THE PROBLEM :: If a line in the data has the string "label", please show it.

SOURCE INFORMATION ::
● ● ●
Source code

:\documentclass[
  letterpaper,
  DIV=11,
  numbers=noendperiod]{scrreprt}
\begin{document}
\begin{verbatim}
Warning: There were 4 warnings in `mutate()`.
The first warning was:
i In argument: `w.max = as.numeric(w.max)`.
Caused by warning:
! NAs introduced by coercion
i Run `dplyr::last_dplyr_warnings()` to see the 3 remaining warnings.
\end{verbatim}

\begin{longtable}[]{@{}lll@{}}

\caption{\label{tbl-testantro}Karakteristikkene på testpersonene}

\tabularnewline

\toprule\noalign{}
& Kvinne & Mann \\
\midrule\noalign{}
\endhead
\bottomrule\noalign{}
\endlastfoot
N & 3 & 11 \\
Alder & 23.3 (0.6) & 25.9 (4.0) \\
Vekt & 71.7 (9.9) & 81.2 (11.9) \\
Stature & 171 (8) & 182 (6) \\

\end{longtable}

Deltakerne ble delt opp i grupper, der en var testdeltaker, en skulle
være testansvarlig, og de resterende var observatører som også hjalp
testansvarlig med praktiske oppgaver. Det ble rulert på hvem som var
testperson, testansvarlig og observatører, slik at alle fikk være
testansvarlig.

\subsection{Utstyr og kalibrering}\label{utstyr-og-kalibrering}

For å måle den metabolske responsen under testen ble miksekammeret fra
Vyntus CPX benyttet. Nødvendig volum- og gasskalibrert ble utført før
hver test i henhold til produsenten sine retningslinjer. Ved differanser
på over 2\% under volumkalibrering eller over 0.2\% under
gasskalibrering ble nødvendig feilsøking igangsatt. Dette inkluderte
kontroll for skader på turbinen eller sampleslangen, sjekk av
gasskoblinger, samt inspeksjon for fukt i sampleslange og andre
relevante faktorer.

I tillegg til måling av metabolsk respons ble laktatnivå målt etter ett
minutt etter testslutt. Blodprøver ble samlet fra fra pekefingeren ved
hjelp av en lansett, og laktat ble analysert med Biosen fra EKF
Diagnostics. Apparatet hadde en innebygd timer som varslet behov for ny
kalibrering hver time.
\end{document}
● ● ●
RESPONSE TO THE TASK ::
\caption{\label{tbl-testantro}Karakteristikkene på testpersonene}
\subsection{Utstyr og kalibrering}\label{utstyr-og-kalibrering}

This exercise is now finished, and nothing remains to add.